Prendi l’esito, quale che sia, lo incarti, te lo porti via e vai a rovesciarlo in quel calderone di opportunità che è domani. «Domani è un altro giorno», ha detto Mourinho tuffandosi in un minestrone di banalità che comprendeva anche «la lotteria dei rigori», «sono passati loro perché ne hanno segnato uno di più» fino all’inevitabile «non hanno vinto i migliori». Invece è così. È sempre così. Perfino quando vince lui, quando vince il Real, quando ha vinto l’Inter, il Chelsea, il Porto. Un solo dato sconfigge il relativismo: il risultato.

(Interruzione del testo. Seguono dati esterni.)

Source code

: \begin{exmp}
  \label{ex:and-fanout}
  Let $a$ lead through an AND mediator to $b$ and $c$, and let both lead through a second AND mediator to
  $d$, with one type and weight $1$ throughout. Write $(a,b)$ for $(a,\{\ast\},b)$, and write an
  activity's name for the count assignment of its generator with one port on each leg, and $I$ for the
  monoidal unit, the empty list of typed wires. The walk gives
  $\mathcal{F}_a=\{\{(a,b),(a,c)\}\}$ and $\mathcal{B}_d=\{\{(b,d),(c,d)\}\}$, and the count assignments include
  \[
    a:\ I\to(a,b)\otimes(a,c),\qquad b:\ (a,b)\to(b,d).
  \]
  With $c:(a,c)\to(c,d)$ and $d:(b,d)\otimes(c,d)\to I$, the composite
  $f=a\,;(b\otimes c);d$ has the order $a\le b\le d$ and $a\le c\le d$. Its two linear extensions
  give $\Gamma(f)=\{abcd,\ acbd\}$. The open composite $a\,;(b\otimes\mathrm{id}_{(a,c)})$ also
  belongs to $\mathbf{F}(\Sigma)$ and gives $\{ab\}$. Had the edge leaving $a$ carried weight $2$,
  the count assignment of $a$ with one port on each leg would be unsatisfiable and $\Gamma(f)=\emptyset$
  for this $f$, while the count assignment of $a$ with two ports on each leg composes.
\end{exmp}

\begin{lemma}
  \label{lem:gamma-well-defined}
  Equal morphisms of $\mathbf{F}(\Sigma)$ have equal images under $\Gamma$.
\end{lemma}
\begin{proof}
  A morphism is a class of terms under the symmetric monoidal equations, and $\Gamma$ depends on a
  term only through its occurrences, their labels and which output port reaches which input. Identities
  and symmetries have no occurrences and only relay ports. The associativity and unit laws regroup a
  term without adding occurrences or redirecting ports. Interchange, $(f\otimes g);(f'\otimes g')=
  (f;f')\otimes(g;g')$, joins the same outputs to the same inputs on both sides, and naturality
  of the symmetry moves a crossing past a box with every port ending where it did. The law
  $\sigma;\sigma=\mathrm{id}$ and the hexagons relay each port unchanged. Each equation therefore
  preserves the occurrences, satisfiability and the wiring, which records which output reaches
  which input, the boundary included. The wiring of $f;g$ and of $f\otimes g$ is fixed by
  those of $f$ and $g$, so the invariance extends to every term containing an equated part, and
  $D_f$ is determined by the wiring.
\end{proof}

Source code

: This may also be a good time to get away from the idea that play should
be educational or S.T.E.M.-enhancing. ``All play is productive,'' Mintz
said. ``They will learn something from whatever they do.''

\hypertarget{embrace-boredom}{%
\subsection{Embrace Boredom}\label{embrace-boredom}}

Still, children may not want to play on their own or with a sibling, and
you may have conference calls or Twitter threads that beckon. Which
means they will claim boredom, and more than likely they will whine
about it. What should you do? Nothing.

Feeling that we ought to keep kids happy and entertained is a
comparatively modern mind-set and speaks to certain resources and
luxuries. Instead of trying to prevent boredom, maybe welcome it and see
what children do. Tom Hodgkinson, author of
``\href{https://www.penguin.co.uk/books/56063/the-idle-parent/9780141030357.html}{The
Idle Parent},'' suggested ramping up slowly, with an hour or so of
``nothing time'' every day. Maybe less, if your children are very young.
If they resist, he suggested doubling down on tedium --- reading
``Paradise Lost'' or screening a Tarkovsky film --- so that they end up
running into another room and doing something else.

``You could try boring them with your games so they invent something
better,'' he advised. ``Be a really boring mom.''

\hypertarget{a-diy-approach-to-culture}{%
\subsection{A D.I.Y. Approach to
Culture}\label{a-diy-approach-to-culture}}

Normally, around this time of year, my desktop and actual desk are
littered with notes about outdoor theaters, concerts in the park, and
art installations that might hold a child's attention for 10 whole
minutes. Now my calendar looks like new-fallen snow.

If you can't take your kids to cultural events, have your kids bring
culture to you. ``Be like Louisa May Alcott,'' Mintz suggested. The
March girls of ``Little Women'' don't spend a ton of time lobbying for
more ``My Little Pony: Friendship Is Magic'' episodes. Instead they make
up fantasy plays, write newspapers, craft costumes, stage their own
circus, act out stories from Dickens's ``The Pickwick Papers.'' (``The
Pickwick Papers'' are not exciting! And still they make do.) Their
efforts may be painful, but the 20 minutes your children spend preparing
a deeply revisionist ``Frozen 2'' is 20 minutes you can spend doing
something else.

Annulla il valore, decreta l’effetto e riconosce una sola causa: ha vinto chi ha saputo farlo e quello è il migliore. Non lo sei, per esempio, se non hai ancora capit o c h e a l l a « l o t t e r i a dei rigori» devi far partecipare quelli che non hanno mai pescato biglietti milionari.
Non vinci con Cristiano Ronaldo, ma con Fabio Grosso. È scritto nella storia, se non l’hai studiata è colpa tua. La differenzaè che Takeshi Okada lo sa, e ineffabile ammette. Mourinho lo sa, ma ribalta lo specchio per non guardare.
L’immagine resta, tuttavia. Un uomo come tanti, che non pensava di poter perdere. Ogni bellezza è crudele, quella del destino si eleva a potenza: è meraviglioso e ferale vedere come si stanca dei suoi eroi e li punisce. È da poveretti gioire perché squadre e allenatori normodotati hanno mandato a casa il Barcellona e Mou. Ma è giusto e liberatorio dirci che non ne potevamo improvvisamente più di quella tiritera di passaggi orizzontali da un lato e di quell’automitologia dall’altro. E pure Almodovar fa qualche boiata pazzesca.
Dopodiché, se tifassi per una squadra vorrei l’allenasse Mourinho. Ma per fortuna ho smesso di tifare.